A Shark Story
When I was young and full of fire, living for adventure, I completed the Underwater Skills program at Seneca College in King City, Ontario, qualifying me as a commercial diver and underwater welder. When I was 16, my dad had been posted to Norfolk, VA, to take the next level of his officer training as a naval officer, and they had a great youth program, that allowed me to take my NAUI scuba certification. I loved diving, and the ocean, and so Seneca’s training was a great fit for my adventurous personality. After graduation, I went up to Honey Harbour, Ontario, and worked a couple seasons on a cable laying barge, laying telephone cable that connected telephone lines to what is known as the ’10,000 islands’ on the East side of Georgian Bay. Round about October, or November, when things were starting to freeze up, I would buy myself a ticket, and head south to Key West, Florida to go treasure hunting with Mel Fisher. Got to work one winter for Mel’s son, captain Kane, aboard the ‘Dauntless’.
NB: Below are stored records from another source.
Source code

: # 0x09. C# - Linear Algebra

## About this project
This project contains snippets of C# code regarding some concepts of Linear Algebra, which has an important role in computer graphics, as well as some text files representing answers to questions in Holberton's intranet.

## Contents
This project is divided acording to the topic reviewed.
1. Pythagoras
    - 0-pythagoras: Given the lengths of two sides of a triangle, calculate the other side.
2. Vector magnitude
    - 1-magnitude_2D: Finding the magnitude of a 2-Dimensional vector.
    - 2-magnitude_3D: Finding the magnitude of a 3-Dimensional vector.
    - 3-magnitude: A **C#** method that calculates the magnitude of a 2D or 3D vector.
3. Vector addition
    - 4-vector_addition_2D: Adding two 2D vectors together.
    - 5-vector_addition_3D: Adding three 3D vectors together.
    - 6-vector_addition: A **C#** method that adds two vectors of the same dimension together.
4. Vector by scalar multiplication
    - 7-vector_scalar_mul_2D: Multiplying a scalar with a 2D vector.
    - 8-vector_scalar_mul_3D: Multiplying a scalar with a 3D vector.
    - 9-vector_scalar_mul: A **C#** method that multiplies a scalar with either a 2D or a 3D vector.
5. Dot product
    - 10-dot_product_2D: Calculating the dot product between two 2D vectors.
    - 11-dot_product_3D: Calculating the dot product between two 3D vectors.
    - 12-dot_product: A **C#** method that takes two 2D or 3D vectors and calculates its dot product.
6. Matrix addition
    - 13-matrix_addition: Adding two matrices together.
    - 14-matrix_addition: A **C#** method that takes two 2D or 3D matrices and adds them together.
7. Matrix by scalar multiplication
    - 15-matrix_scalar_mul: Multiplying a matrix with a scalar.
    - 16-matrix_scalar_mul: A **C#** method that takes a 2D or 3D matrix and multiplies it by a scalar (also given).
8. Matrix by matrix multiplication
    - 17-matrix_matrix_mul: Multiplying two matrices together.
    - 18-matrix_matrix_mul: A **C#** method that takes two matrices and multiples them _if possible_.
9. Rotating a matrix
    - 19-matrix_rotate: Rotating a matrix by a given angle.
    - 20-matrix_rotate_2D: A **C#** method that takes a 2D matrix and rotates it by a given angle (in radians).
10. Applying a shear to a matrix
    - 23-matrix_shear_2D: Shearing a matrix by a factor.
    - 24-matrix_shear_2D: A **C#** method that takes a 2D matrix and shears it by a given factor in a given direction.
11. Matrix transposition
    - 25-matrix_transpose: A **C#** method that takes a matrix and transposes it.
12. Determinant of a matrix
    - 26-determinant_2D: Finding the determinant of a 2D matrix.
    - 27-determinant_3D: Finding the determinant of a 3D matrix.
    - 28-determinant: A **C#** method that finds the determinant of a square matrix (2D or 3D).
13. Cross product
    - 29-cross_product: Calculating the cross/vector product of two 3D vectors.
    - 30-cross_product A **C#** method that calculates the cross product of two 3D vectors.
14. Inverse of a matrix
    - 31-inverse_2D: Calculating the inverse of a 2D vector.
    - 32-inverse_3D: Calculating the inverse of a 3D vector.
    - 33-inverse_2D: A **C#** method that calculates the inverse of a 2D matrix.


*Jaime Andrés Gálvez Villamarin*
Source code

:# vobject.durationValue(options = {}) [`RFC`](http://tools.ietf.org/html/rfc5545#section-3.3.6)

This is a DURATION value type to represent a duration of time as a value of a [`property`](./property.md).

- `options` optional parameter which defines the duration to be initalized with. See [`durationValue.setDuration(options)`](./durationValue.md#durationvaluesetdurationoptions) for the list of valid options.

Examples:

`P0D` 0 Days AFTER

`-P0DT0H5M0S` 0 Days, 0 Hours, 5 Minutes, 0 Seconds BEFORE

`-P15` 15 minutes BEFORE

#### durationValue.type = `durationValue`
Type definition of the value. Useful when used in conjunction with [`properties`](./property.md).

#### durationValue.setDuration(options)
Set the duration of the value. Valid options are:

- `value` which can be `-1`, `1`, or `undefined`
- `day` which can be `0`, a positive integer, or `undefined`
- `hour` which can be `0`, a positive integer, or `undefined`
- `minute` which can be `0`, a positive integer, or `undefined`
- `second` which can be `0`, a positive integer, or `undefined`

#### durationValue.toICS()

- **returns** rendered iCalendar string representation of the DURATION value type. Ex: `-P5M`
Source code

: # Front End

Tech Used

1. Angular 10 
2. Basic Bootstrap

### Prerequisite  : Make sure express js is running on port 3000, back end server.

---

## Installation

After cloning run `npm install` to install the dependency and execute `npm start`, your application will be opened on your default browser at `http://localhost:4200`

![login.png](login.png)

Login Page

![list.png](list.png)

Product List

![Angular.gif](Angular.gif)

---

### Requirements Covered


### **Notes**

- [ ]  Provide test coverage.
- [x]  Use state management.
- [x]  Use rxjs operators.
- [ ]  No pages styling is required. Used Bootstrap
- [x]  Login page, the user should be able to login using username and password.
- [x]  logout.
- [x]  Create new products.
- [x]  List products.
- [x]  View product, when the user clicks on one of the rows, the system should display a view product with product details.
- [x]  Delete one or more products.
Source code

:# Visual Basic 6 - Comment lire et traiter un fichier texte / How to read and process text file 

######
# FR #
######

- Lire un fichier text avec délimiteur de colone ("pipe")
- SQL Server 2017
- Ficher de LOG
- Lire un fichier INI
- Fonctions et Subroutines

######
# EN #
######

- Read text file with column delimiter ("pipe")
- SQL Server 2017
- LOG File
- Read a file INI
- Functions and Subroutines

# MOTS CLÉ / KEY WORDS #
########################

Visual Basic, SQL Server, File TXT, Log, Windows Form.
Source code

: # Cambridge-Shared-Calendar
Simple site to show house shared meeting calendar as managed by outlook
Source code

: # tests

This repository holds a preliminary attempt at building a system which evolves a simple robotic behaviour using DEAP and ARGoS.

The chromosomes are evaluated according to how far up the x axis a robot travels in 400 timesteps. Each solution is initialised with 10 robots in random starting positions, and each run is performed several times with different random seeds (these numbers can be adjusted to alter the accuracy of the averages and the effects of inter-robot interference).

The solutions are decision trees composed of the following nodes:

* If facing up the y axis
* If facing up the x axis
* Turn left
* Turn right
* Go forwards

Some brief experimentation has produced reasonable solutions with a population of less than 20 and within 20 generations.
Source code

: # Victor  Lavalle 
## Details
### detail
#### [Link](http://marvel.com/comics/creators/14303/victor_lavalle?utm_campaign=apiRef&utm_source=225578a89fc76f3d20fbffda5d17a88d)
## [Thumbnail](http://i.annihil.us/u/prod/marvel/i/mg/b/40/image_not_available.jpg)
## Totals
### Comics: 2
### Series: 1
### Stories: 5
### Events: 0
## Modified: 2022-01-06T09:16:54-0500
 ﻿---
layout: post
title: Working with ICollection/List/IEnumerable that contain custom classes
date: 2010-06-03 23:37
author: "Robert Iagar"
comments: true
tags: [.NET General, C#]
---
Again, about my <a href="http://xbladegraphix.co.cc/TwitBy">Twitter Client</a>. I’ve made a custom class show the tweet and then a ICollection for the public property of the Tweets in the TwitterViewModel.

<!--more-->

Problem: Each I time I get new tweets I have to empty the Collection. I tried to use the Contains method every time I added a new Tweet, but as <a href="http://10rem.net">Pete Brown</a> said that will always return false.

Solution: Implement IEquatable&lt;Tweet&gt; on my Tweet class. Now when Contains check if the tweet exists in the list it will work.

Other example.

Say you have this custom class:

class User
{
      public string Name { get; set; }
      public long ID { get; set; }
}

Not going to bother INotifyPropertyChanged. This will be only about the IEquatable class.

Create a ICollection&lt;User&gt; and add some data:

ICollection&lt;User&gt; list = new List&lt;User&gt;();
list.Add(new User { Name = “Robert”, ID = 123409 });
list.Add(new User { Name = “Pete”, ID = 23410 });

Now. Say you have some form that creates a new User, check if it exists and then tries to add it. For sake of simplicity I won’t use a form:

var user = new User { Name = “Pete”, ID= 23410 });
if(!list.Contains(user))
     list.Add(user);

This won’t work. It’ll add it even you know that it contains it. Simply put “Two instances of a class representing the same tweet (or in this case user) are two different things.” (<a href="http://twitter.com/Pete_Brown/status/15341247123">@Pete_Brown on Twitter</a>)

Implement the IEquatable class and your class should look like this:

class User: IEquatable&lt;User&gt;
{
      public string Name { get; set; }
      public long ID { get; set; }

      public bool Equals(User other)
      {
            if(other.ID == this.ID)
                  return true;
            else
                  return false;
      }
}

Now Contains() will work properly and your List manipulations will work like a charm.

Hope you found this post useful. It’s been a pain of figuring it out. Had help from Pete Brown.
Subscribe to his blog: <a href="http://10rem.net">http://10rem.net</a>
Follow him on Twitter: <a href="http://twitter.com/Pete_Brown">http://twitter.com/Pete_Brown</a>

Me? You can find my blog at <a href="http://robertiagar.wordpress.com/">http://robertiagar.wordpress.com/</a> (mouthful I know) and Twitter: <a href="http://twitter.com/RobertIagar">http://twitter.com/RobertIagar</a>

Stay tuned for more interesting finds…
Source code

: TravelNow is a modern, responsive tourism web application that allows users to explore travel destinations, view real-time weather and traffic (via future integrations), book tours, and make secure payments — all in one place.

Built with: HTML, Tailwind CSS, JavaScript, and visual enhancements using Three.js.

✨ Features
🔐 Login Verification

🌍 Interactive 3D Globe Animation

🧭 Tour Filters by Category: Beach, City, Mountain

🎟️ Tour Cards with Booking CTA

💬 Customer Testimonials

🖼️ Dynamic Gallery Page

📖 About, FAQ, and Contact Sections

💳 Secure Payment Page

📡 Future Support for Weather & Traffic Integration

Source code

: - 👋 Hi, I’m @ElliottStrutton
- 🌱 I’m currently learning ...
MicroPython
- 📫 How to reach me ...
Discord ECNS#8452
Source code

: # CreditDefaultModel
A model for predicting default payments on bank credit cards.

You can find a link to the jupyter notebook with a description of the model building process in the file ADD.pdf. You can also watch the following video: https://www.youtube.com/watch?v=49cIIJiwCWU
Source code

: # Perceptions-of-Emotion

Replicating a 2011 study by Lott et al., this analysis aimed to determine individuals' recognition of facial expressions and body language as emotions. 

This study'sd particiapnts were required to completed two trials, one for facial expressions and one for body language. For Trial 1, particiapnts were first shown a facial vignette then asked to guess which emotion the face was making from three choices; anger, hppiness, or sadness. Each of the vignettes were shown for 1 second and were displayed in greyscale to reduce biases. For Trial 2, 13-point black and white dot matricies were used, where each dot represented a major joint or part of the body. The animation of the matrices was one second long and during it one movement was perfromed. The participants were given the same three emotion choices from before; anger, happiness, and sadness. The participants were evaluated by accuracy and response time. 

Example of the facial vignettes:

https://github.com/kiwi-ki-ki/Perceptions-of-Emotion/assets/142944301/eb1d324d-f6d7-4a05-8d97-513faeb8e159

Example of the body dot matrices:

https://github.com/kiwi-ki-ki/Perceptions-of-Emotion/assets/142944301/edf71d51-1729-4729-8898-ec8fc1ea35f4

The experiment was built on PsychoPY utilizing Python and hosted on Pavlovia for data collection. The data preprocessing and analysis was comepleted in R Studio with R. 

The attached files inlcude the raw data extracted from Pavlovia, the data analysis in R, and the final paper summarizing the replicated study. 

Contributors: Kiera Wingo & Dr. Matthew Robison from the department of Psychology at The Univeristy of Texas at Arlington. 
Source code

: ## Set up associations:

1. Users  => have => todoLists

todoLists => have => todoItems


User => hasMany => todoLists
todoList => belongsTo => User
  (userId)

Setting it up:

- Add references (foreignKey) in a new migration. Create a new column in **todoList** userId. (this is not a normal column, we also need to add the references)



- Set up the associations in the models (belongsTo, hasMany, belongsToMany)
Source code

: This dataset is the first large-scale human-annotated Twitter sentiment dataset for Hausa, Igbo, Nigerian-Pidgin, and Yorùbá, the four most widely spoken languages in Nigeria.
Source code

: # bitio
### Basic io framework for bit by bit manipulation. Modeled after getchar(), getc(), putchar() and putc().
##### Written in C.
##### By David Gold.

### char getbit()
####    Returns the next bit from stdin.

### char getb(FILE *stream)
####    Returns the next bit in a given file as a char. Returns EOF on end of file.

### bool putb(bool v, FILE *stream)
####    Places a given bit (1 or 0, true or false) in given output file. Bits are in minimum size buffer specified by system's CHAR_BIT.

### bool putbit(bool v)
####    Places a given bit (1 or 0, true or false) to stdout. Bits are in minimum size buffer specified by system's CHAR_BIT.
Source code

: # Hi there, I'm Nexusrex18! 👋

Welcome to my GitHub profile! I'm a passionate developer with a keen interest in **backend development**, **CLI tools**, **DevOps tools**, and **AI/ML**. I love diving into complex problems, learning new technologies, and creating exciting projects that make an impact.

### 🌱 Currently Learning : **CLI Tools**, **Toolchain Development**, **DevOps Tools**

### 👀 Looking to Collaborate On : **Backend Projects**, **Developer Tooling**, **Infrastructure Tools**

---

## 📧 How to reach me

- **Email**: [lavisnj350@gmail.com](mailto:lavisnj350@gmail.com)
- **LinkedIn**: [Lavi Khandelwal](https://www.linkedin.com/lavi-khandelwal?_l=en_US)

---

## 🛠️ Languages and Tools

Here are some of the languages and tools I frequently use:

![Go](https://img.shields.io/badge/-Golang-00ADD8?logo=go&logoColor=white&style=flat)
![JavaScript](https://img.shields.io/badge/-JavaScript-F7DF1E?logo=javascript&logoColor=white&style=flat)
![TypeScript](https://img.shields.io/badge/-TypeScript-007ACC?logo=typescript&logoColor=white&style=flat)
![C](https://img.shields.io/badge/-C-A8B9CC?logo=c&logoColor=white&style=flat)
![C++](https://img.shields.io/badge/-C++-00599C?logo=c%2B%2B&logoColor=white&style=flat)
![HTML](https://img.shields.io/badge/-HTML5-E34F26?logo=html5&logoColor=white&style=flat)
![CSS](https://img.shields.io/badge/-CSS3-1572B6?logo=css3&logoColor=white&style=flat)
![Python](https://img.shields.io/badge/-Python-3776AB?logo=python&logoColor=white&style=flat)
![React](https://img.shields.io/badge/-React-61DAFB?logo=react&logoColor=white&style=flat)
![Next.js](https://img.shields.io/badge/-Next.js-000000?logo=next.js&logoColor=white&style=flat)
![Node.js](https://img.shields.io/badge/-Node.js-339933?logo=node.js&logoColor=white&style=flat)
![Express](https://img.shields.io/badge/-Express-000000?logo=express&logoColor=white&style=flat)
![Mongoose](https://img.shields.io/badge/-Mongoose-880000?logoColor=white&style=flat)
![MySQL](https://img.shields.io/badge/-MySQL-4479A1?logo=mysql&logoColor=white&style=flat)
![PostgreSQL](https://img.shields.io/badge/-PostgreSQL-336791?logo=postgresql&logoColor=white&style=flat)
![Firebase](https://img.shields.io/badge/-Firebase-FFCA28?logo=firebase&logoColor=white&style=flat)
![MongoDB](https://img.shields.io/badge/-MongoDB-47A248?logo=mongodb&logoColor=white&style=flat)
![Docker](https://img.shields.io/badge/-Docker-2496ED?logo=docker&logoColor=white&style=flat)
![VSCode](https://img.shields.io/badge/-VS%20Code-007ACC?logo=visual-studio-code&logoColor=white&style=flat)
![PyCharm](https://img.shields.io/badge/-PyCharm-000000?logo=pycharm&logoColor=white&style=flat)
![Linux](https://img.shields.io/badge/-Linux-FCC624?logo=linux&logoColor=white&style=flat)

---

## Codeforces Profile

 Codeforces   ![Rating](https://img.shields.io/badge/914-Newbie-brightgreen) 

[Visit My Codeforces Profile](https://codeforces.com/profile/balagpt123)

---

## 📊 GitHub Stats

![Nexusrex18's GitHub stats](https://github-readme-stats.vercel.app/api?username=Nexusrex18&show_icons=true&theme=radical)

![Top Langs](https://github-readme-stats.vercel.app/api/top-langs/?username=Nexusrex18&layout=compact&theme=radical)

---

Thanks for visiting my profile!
Now this treasure hunting is quite an experience. Mel had 8 or nine boats working for him in his fleet, and people signed a contract for a percentage of treasure found. Mel had previously discovered the ‘Marguerita’, with 22 million dollars of silver and gold recovered, and investors made money, as did crew members that year, for contracts were signed by the year, anticipating the find of the sister ship, ‘the Atocha’, that historians record as having sunk in the same storm with hundreds of millions of gold and silver bullion aboard.
There were generally two types of boats in the fleet, search boats and dive boats. Search boats tow various metal detecting equipment, and dive boats are equipped with digging equipment, as the area the ships were known to have been lost, is known as ‘The Quicksands’, with the bottom covered with constantly moving and shifting underwater sand dunes, that are often 30-40’ high. The dive boats are equipped with air lifts, and a neat thing called ‘mailboxes’. These mailboxes, are huge elbow shaped tubes, that fold down over the propellers of the ship. We had little Boston whaler skiffs with outboard motors, that we would use to fly anchors out on three or four sides of the dive boat, so that these mailboxes could be folded down over the propellers of the dive boat, and pinned in place. The boat would them rev up it’s engines, and blast the prop wash down into the bottom, quickly digging a hole in the bottom 30’ or more deep, all the way down to bedrock. Then, the engines are idled back, to direct a stream of clear, surface water down into the hole. We then, as divers, would grab metal detectors, and would scoot down to the bottom, to see if any silver, gold, or lead musket balls had been uncovered by the blast.
We were allowed to keep our first silver or gold coin found, I still have my 1622 silver piece of eight to this day.
There was a wonderful side benefit to all of this digging in the sand. When we dug the first hole in the morning, the props would immediately uncover any clams, worms, crabs etc, that had been under the sand. Huge schools of fish would begin to congregate around the digging area, so that by the end of an 8-10 hour day of digging, there were literally thousands of fish swimming around the hole with us as we continue to work our metal detectors. We would begin to view the menu for the evenings feast throughout the day…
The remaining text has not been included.